## What is being asked
Could the lines from the start of the data through the line with "Play in browser" be set down exactly, with no pictures among them?
BEGIN Data
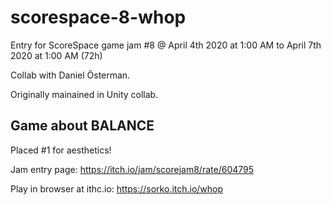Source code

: # scorespace-8-whop
Entry for ScoreSpace game jam #8 @ April 4th 2020 at 1:00 AM to April 7th 2020 at 1:00 AM (72h)

Collab with Daniel Österman.

Originally mainained in Unity collab.

## Game about BALANCE

Placed #1 for aesthetics! 

Jam entry page: https://itch.io/jam/scorejam8/rate/604795

Play in browser at ithc.io: https://sorko.itch.io/whop
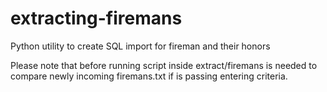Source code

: # extracting-firemans
Python utility to create SQL import for fireman and their honors

Please note that before running script inside extract/firemans is needed to compare newly incoming firemans.txt if 
is passing entering criteria.

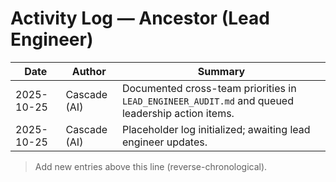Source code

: # Activity Log — Ancestor (Lead Engineer)

| Date | Author | Summary |
|------|--------|---------|
| 2025-10-25 | Cascade (AI) | Documented cross-team priorities in `LEAD_ENGINEER_AUDIT.md` and queued leadership action items. |
| 2025-10-25 | Cascade (AI) | Placeholder log initialized; awaiting lead engineer updates. |

> Add new entries above this line (reverse-chronological).
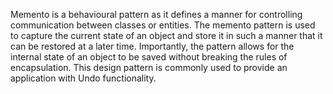 Memento is a behavioural pattern as it defines a manner for controlling communication between classes or entities. The memento pattern is used to capture the 
current state of an object and store it in such a manner that it can be restored at a later time. Importantly, the pattern allows for the internal state of an 
object to be saved without breaking the rules of encapsulation. This design pattern is commonly used to provide an application with Undo functionality.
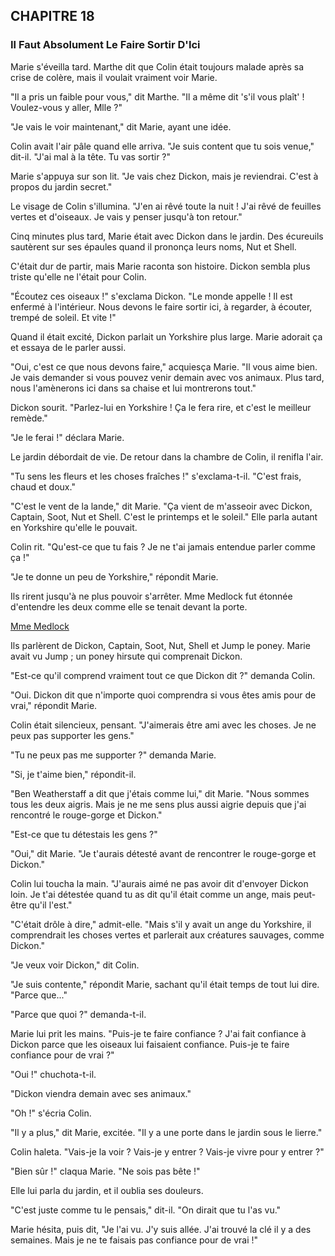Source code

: ## CHAPITRE 18
### Il Faut Absolument Le Faire Sortir D'Ici
Marie s'éveilla tard. Marthe dit que Colin était toujours malade après sa crise de colère, mais il voulait vraiment voir Marie.

"Il a pris un faible pour vous," dit Marthe. "Il a même dit 's'il vous plaît' ! Voulez-vous y aller, Mlle ?"

"Je vais le voir maintenant," dit Marie, ayant une idée.

Colin avait l'air pâle quand elle arriva. "Je suis content que tu sois venue," dit-il. "J'ai mal à la tête. Tu vas sortir ?"

Marie s'appuya sur son lit. "Je vais chez Dickon, mais je reviendrai. C'est à propos du jardin secret."

Le visage de Colin s'illumina. "J'en ai rêvé toute la nuit ! J'ai rêvé de feuilles vertes et d'oiseaux. Je vais y penser jusqu'à ton retour."

Cinq minutes plus tard, Marie était avec Dickon dans le jardin. Des écureuils sautèrent sur ses épaules quand il prononça leurs noms, Nut et Shell.

C'était dur de partir, mais Marie raconta son histoire. Dickon sembla plus triste qu'elle ne l'était pour Colin.

"Écoutez ces oiseaux !" s'exclama Dickon. "Le monde appelle ! Il est enfermé à l'intérieur. Nous devons le faire sortir ici, à regarder, à écouter, trempé de soleil. Et vite !"

Quand il était excité, Dickon parlait un Yorkshire plus large. Marie adorait ça et essaya de le parler aussi.

"Oui, c'est ce que nous devons faire," acquiesça Marie. "Il vous aime bien. Je vais demander si vous pouvez venir demain avec vos animaux. Plus tard, nous l'amènerons ici dans sa chaise et lui montrerons tout."

Dickon sourit. "Parlez-lui en Yorkshire ! Ça le fera rire, et c'est le meilleur remède."

"Je le ferai !" déclara Marie.

Le jardin débordait de vie. De retour dans la chambre de Colin, il renifla l'air.

"Tu sens les fleurs et les choses fraîches !" s'exclama-t-il. "C'est frais, chaud et doux."

"C'est le vent de la lande," dit Marie. "Ça vient de m'asseoir avec Dickon, Captain, Soot, Nut et Shell. C'est le printemps et le soleil." Elle parla autant en Yorkshire qu'elle le pouvait.

Colin rit. "Qu'est-ce que tu fais ? Je ne t'ai jamais entendue parler comme ça !"

"Je te donne un peu de Yorkshire," répondit Marie.

Ils rirent jusqu'à ne plus pouvoir s'arrêter. Mme Medlock fut étonnée d'entendre les deux comme elle se tenait devant la porte.

[Mme Medlock](chapter_18.jpeg)

Ils parlèrent de Dickon, Captain, Soot, Nut, Shell et Jump le poney. Marie avait vu Jump ; un poney hirsute qui comprenait Dickon.

"Est-ce qu'il comprend vraiment tout ce que Dickon dit ?" demanda Colin.

"Oui. Dickon dit que n'importe quoi comprendra si vous êtes amis pour de vrai," répondit Marie.

Colin était silencieux, pensant. "J'aimerais être ami avec les choses. Je ne peux pas supporter les gens."

"Tu ne peux pas me supporter ?" demanda Marie.

"Si, je t'aime bien," répondit-il.

"Ben Weatherstaff a dit que j'étais comme lui," dit Marie. "Nous sommes tous les deux aigris. Mais je ne me sens plus aussi aigrie depuis que j'ai rencontré le rouge-gorge et Dickon."

"Est-ce que tu détestais les gens ?"

"Oui," dit Marie. "Je t'aurais détesté avant de rencontrer le rouge-gorge et Dickon."

Colin lui toucha la main. "J'aurais aimé ne pas avoir dit d'envoyer Dickon loin. Je t'ai détestée quand tu as dit qu'il était comme un ange, mais peut-être qu'il l'est."

"C'était drôle à dire," admit-elle. "Mais s'il y avait un ange du Yorkshire, il comprendrait les choses vertes et parlerait aux créatures sauvages, comme Dickon."

"Je veux voir Dickon," dit Colin.

"Je suis contente," répondit Marie, sachant qu'il était temps de tout lui dire. "Parce que..."

"Parce que quoi ?" demanda-t-il.

Marie lui prit les mains. "Puis-je te faire confiance ? J'ai fait confiance à Dickon parce que les oiseaux lui faisaient confiance. Puis-je te faire confiance pour de vrai ?"

"Oui !" chuchota-t-il.

"Dickon viendra demain avec ses animaux."

"Oh !" s'écria Colin.

"Il y a plus," dit Marie, excitée. "Il y a une porte dans le jardin sous le lierre."

Colin haleta. "Vais-je la voir ? Vais-je y entrer ? Vais-je vivre pour y entrer ?"

"Bien sûr !" claqua Marie. "Ne sois pas bête !"

Elle lui parla du jardin, et il oublia ses douleurs.

"C'est juste comme tu le pensais," dit-il. "On dirait que tu l'as vu."

Marie hésita, puis dit, "Je l'ai vu. J'y suis allée. J'ai trouvé la clé il y a des semaines. Mais je ne te faisais pas confiance pour de vrai !"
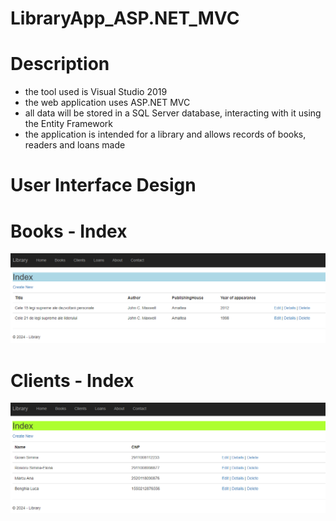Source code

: # LibraryApp_ASP.NET_MVC

# Description
- the tool used is Visual Studio 2019
- the web application uses ASP.NET MVC
- all data will be stored in a SQL Server database, interacting with it using the Entity Framework
- the application is intended for a library and allows records of books, readers and loans made

# User Interface Design
# Books - Index
![](2.%20Books%20-%20Index.png)

# Clients - Index
![](2.%20Clients%20-%20Index.png)
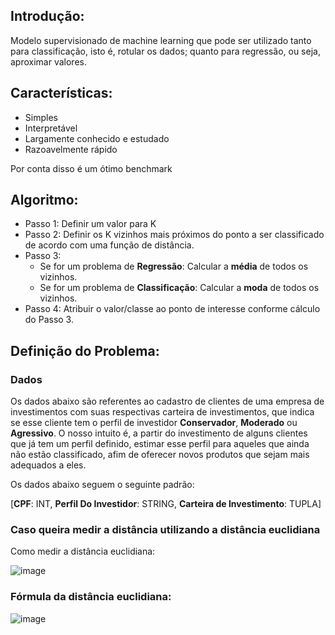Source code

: ## Introdução:

Modelo supervisionado de machine learning que pode ser utilizado tanto para classificação, isto é, rotular os dados; quanto para regressão, ou seja, aproximar valores.

## Características:

- Simples
- Interpretável
- Largamente conhecido e estudado
- Razoavelmente rápido

Por conta disso é um ótimo benchmark

## Algoritmo:

- Passo 1:
    Definir um valor para K
- Passo 2:
    Definir os K vizinhos mais próximos do ponto a ser classificado de acordo com uma função de distância.
- Passo 3:
    - Se for um problema de **Regressão**:
        Calcular a **média** de todos os vizinhos.
    - Se for um problema de **Classificação**:
        Calcular a **moda** de todos os vizinhos.
- Passo 4:
    Atribuir o valor/classe ao ponto de interesse conforme cálculo do Passo 3.

## Definição do Problema:

### Dados
Os dados abaixo são referentes ao cadastro de clientes de uma empresa de investimentos com suas respectivas carteira de investimentos, que indica se esse cliente tem o perfil de investidor **Conservador**, **Moderado** ou **Agressivo**. O nosso intuito é, a partir do investimento de alguns clientes que já tem um perfil definido, estimar esse perfil para aqueles que ainda não estão classificado, afim de oferecer novos produtos que sejam mais adequados a eles.

Os dados abaixo seguem o seguinte padrão:

[**CPF**: INT, **Perfil Do Investidor**: STRING, **Carteira de Investimento**: TUPLA]

### Caso queira medir a distância utilizando a distância euclidiana

Como medir a distância euclidiana:

![image](https://github.com/user-attachments/assets/8b1f2d73-8978-4d20-9c12-904442a9c170)

### Fórmula da distância euclidiana:

![image](https://github.com/user-attachments/assets/2614dabe-ba7b-4318-9fb0-cf2c0f55818d)

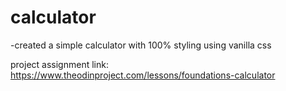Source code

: # calculator
-created a simple calculator with 100% styling using vanilla css

project assignment link: https://www.theodinproject.com/lessons/foundations-calculator
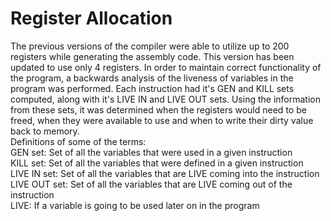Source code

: # Register Allocation
The previous versions of the compiler were able to utilize up to 200 registers while generating the assembly code. This version has been updated to use only 4 registers. In order to maintain correct functionality of the program, a backwards analysis of the liveness of variables in the program was performed. Each instruction had it's GEN and KILL sets computed, along with it's LIVE IN and LIVE OUT sets. Using the information from these sets, it was determined when the registers would need to be freed, when they were available to use and when to write their dirty value back to memory. <br />
Definitions of some of the terms: <br />
GEN set: Set of all the variables that were used in a given instruction <br />
KILL set: Set of all the variables that were defined in a given instruction <br />
LIVE IN set: Set of all the variables that are LIVE coming into the instruction <br />
LIVE OUT set: Set of all the variables that are LIVE coming out of the instruction <br />
LIVE: If a variable is going to be used later on in the program <br />

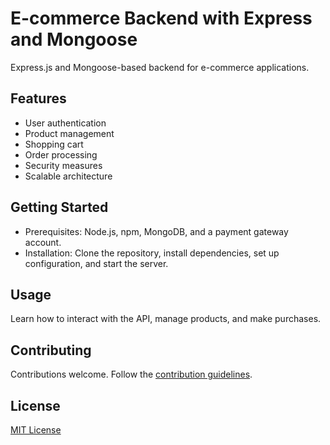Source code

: # E-commerce Backend with Express and Mongoose

Express.js and Mongoose-based backend for e-commerce applications.

## Features

- User authentication
- Product management
- Shopping cart
- Order processing
- Security measures
- Scalable architecture

## Getting Started

- Prerequisites: Node.js, npm, MongoDB, and a payment gateway account.
- Installation: Clone the repository, install dependencies, set up configuration, and start the server.

## Usage

Learn how to interact with the API, manage products, and make purchases.

## Contributing

Contributions welcome. Follow the [contribution guidelines](CONTRIBUTING.md).

## License

[MIT License](LICENSE)
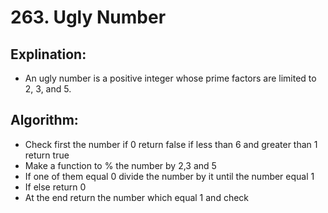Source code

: # 263. Ugly Number

 ## Explination:
  - An ugly number is a positive integer whose prime factors are limited to 2, 3, and 5.

 ## Algorithm:
  - Check first the number if 0 return false if less than 6 and greater than 1 return true
  - Make a function to % the number by 2,3 and 5
  - If one of them equal 0 divide the number by it until the number equal 1 
  - If else return 0
  - At the end return the number which equal 1 and check
 
 
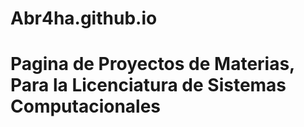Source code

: # Abr4ha.github.io
# Pagina de Proyectos de Materias, Para la Licenciatura de Sistemas Computacionales

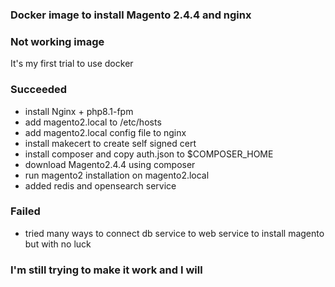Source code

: ### Docker image to install Magento 2.4.4 and nginx
### Not working image
It's my first trial to use docker 

### Succeeded 
- install Nginx + php8.1-fpm 
-  add magento2.local to /etc/hosts
- add magento2.local config file to nginx
- install makecert to create self signed cert
- install composer and copy auth.json to $COMPOSER_HOME
- download Magento2.4.4 using composer
- run magento2 installation on magento2.local
- added redis and opensearch service

### Failed
- tried many ways to connect db service to web service to install magento but with no luck


### I'm still trying to make it work and I will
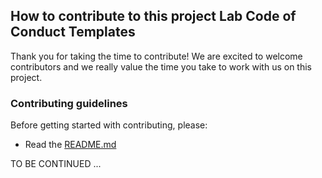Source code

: ## How to contribute to this project Lab Code of Conduct Templates

Thank you for taking the time to contribute! We are excited to welcome contributors and we really value the time you take 
to work with us on this project.

### Contributing guidelines
Before getting started with contributing, please:
* Read the [README.md](https://github.com/dasaderi/Lab_CoC_templates/blob/master/README.md)

TO BE CONTINUED ...

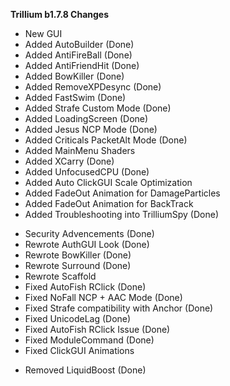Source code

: **Trillium b1.7.8 Changes**
+ New GUI
+ Added AutoBuilder (Done)
+ Added AntiFireBall (Done)
+ Added AntiFriendHit (Done)
+ Added BowKiller (Done)
+ Added RemoveXPDesync (Done)
+ Added FastSwim (Done)
+ Added Strafe Custom Mode (Done)
+ Added LoadingScreen (Done)
+ Added Jesus NCP Mode (Done)
+ Added Criticals PacketAlt Mode (Done)
+ Added MainMenu Shaders
+ Added XCarry (Done)
+ Added UnfocusedCPU (Done)
+ Added Auto ClickGUI Scale Optimization
+ Added FadeOut Animation for DamageParticles
+ Added FadeOut Animation for BackTrack
+ Added Troubleshooting into TrilliumSpy (Done)

* Security Advencements (Done)
* Rewrote AuthGUI Look (Done)
* Rewrote BowKiller (Done)
* Rewrote Surround (Done)
* Rewrote Scaffold
* Fixed AutoFish RClick (Done)
* Fixed NoFall NCP + AAC Mode (Done)
* Fixed Strafe compatibility with Anchor (Done)
* Fixed UnicodeLag (Done)
* Fixed AutoFish RClick Issue (Done)
* Fixed ModuleCommand (Done)
* Fixed ClickGUI Animations

- Removed LiquidBoost (Done)
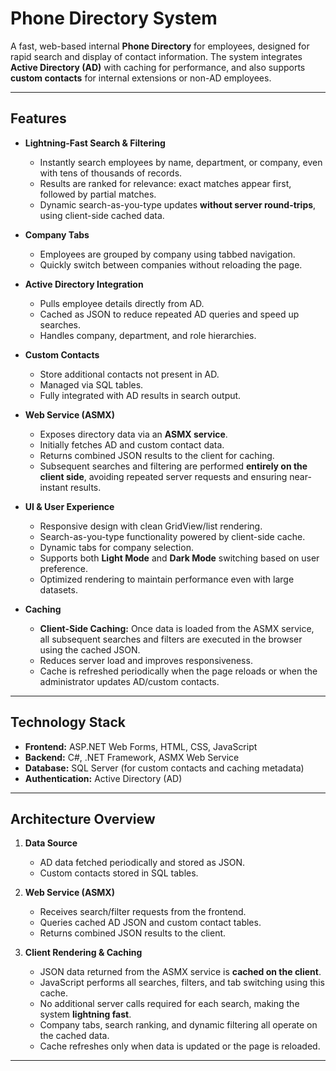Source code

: # Phone Directory System

A fast, web-based internal **Phone Directory** for employees, designed for rapid search and display of contact information. The system integrates **Active Directory (AD)** with caching for performance, and also supports **custom contacts** for internal extensions or non-AD employees.

---

## Features

- **Lightning-Fast Search & Filtering**
  - Instantly search employees by name, department, or company, even with tens of thousands of records.
  - Results are ranked for relevance: exact matches appear first, followed by partial matches.
  - Dynamic search-as-you-type updates **without server round-trips**, using client-side cached data.

- **Company Tabs**
  - Employees are grouped by company using tabbed navigation.
  - Quickly switch between companies without reloading the page.

- **Active Directory Integration**
  - Pulls employee details directly from AD.
  - Cached as JSON to reduce repeated AD queries and speed up searches.
  - Handles company, department, and role hierarchies.

- **Custom Contacts**
  - Store additional contacts not present in AD.
  - Managed via SQL tables.
  - Fully integrated with AD results in search output.

- **Web Service (ASMX)**
  - Exposes directory data via an **ASMX service**.
  - Initially fetches AD and custom contact data.
  - Returns combined JSON results to the client for caching.
  - Subsequent searches and filtering are performed **entirely on the client side**, avoiding repeated server requests and ensuring near-instant results.

- **UI & User Experience**
  - Responsive design with clean GridView/list rendering.
  - Search-as-you-type functionality powered by client-side cache.
  - Dynamic tabs for company selection.
  - Supports both **Light Mode** and **Dark Mode** switching based on user preference.
  - Optimized rendering to maintain performance even with large datasets.

- **Caching**
  - **Client-Side Caching:** Once data is loaded from the ASMX service, all subsequent searches and filters are executed in the browser using the cached JSON.
  - Reduces server load and improves responsiveness.
  - Cache is refreshed periodically when the page reloads or when the administrator updates AD/custom contacts.

---

## Technology Stack

- **Frontend:** ASP.NET Web Forms, HTML, CSS, JavaScript
- **Backend:** C#, .NET Framework, ASMX Web Service
- **Database:** SQL Server (for custom contacts and caching metadata)
- **Authentication:** Active Directory (AD)

---

## Architecture Overview

1. **Data Source**
   - AD data fetched periodically and stored as JSON.
   - Custom contacts stored in SQL tables.

2. **Web Service (ASMX)**
   - Receives search/filter requests from the frontend.
   - Queries cached AD JSON and custom contact tables.
   - Returns combined JSON results to the client.

3. **Client Rendering & Caching**
   - JSON data returned from the ASMX service is **cached on the client**.
   - JavaScript performs all searches, filters, and tab switching using this cache.
   - No additional server calls required for each search, making the system **lightning fast**.
   - Company tabs, search ranking, and dynamic filtering all operate on the cached data.
   - Cache refreshes only when data is updated or the page is reloaded.

---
END Data
## Result
Source code

: # scorespace-8-whop
Entry for ScoreSpace game jam #8 @ April 4th 2020 at 1:00 AM to April 7th 2020 at 1:00 AM (72h)

Collab with Daniel Österman.

Originally mainained in Unity collab.

## Game about BALANCE

Placed #1 for aesthetics! 

Jam entry page: https://itch.io/jam/scorejam8/rate/604795

Play in browser at ithc.io: https://sorko.itch.io/whop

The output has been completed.